Tip the Rudd heaters at Home cheapo and the same quality sold for more at plumbing supply houses.
 your cheapes and quickest replacement will be a direct replacement of what you now have the tankless may save money in the long run but inital cost will be more. what about rental? from the gas co


----------



## Sandor (Sep 13, 2006)

Hot water is a significant expense. I would go the most efficient as possible.

For electric:

http://www.marathonheaters.com/consumers.html

For gas:

http://www.americanwaterheater.com/WHBrowser/gas/Polaris50.cfm

Both are about the most efficient as you can get.


----------



## saichele (Sep 13, 2006)

Sandor said:
			
		

> Hot water is a significant expense. I would go the most efficient as possible.
> 
> For electric:
> 
> ...



We may differ on "significant," - I'm looking at about $20/month for hot water and cooking with a mid-grade Lowes gas hot water heater.  

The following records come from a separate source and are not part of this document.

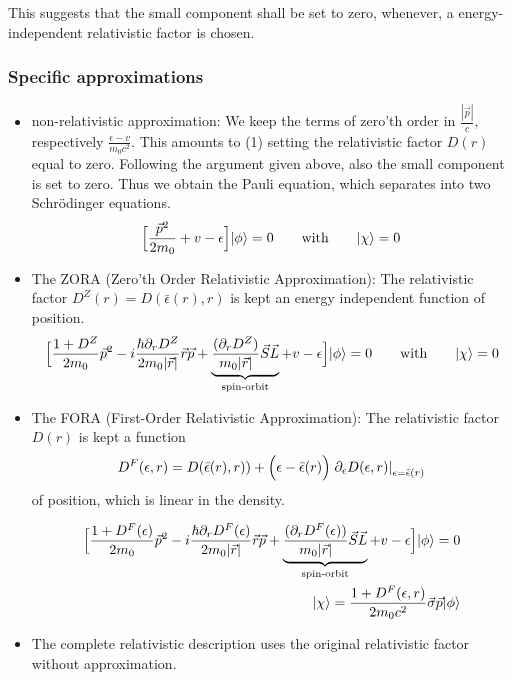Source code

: \documentclass[11pt,a4paper]{report}
\begin{document}
This suggests that the small component shall be set to zero, whenever,
a energy-independent relativistic factor is chosen.  

\subsubsection{Specific approximations}
\begin{itemize}
\item non-relativistic approximation: We keep the terms of zero'th
  order in $\frac{|\vec{p}|}{c}$, respectively
  $\frac{\epsilon-v}{m_0c^2}$. This amounts to (1) setting the
  relativistic factor $D(r)$ equal to zero. Following the argument
  given above, also the small component is set to zero. Thus we
  obtain the Pauli equation, which separates into two Schr\"odinger
  equations.
  \begin{eqnarray}
  \Bigl[ \frac{\vec{p}^2}{2m_0}+v-\epsilon\Bigr]|\phi\rangle=0
\qquad\text{with}\qquad
  |\chi\rangle=0
  \end{eqnarray}
%
\item The ZORA (Zero'th Order Relativistic Approximation): The
  relativistic factor $D^{Z}(r)=D(\bar{\epsilon}(r),r)$ is kept an
  energy independent function of position.
\begin{eqnarray}
\Bigl[
\frac{1+D^Z}{2m_0}\vec{p}^2 
-i\frac{\hbar\partial_rD^Z}{2m_0|\vec{r}|}\vec{r}\vec{p} 
+ \underbrace{\frac{(\partial_r D^Z)}{m_0|\vec{r}|}
\vec{S}\vec{L}}_{\text{spin-orbit}}
+v-\epsilon\Bigr]|\phi\rangle=0
\qquad\text{with}\qquad
  |\chi\rangle=0
\end{eqnarray}
%
\item The FORA (First-Order Relativistic Approximation): The
  relativistic factor $D(r)$ is kept a function 
\begin{eqnarray}
D^{F}(\epsilon,r)=
D(\bar{\epsilon}(r),r))
+\Bigl(\epsilon-\bar{\epsilon}(r)\Bigr)
\left.\partial_\epsilon D(\epsilon,r)\right|_{\epsilon=\bar{\epsilon}(r)}
\end{eqnarray}
of position, which is
  linear in the density.

\begin{eqnarray}
\Bigl[
\frac{1+D^{F}(\epsilon)}{2m_0}\vec{p}^2 
-i\frac{\hbar\partial_rD^{F}(\epsilon)}{2m_0|\vec{r}|}\vec{r}\vec{p} 
+ \underbrace{\frac{(\partial_r D^{F}(\epsilon))}{m_0|\vec{r}|}
\vec{S}\vec{L}}_{\text{spin-orbit}}
+v-
\epsilon
\Bigr]|\phi\rangle=0
\nonumber\\
  |\chi\rangle=\frac{1+D^F(\epsilon,r)}{2m_0c^2}\vec{\sigma}\vec{p}|\phi\rangle
\end{eqnarray}
%
\item The complete relativistic description uses the original
  relativistic factor without approximation.
\end{itemize}
\end{document}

Get a larger one than you need (50 or 60 gal), insulate it, and keep it low (115 or 120F).  You shower or something, you'll draw a lot of water out of the heater, but it minimizes the gradient betwen the DHW and the surrounding basement.  

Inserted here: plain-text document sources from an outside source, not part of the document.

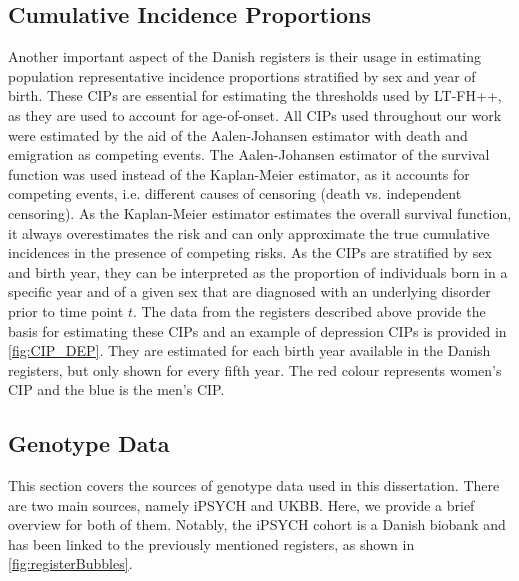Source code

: \subsection{Cumulative Incidence Proportions} \label{sec:CIPs}
Another important aspect of the Danish registers is their usage in estimating population representative incidence proportions stratified by sex and year of birth. These CIPs are essential for estimating the thresholds used by LT-FH++, as they are used to account for age-of-onset. All CIPs used throughout our work were estimated by the aid of the Aalen-Johansen estimator with death and emigration as competing events\cite{andersen2012statistical,hansen2017estimating}. 
The Aalen-Johansen estimator of the survival function was used instead of the Kaplan-Meier estimator, as it accounts for competing events, i.e. different causes of censoring (death vs. independent censoring). As the Kaplan-Meier estimator estimates the overall survival function, it always overestimates the risk and can only approximate the true cumulative incidences in the presence of competing risks\cite{andersen2012competing}. As the CIPs are stratified by sex and birth year, they can be interpreted as the proportion of individuals born in a specific year and of a given sex that are diagnosed with an underlying disorder prior to time point $ t $. The data from the registers described above provide the basis for estimating these CIPs and an example of depression CIPs is provided in \cref{fig:CIP_DEP}. They are estimated for each birth year available in the Danish registers, but only shown for every fifth year. The red colour represents women's CIP and the blue is the men's CIP.


\subsection{Genotype Data}
This section covers the sources of genotype data used in this dissertation. There are two main sources, namely iPSYCH and UKBB. Here, we provide a brief overview for both of them. Notably, the iPSYCH cohort is a Danish biobank and has been linked to the previously mentioned registers, as shown in \cref{fig:registerBubbles}.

I did some rough calculations a while back (probably in the thread MSG reffed) and with this set up I'm somewhere in the ballpark of 80% efficiency, using conventional (cheap) technologies.  ROI is solid over a 5 yr period, 10 is maybe iffy.  

Steve


----------



## DavidV (Sep 13, 2006)

For new construction it's great.  but unless you have already done everything else, I think you'd be better off by replacing the existing water heater with a newer more efficient water heater of the same type and spend the difference on insulation.


----------



## brian_in_idaho (Sep 13, 2006)

Sandor, do you have any idea what prices run on the Marathons?  I am building a place now, and need to make a decision soon, I'm going tank type.  With 4 bedrooms, I believe I need a 80gallon 1st hour cap, probably have to go with their 85 gallon unit.  I have no idea what these sell for.

Thanks.
Bri


----------



## NFreiermuth (Sep 13, 2006)

Both my friend and I have  tankless NG water heaters.  They are both Bosch units all copper/brass, and stainless.  Guaranteed for 30 Years.  I have the Bigger one, the 240FX model.  Makes more hot water than you'll ever use. Can easily run two appliances at once. He has the smaller one, the 125HX.  There's only him and his wife.  He say's it takes a little getting used to, but the gas bills fell by about $15 per month.  They both are in the $600 range.  Ours works just fine.  Takes about ten seconds longer for the hot water to get there, other than that, no difference.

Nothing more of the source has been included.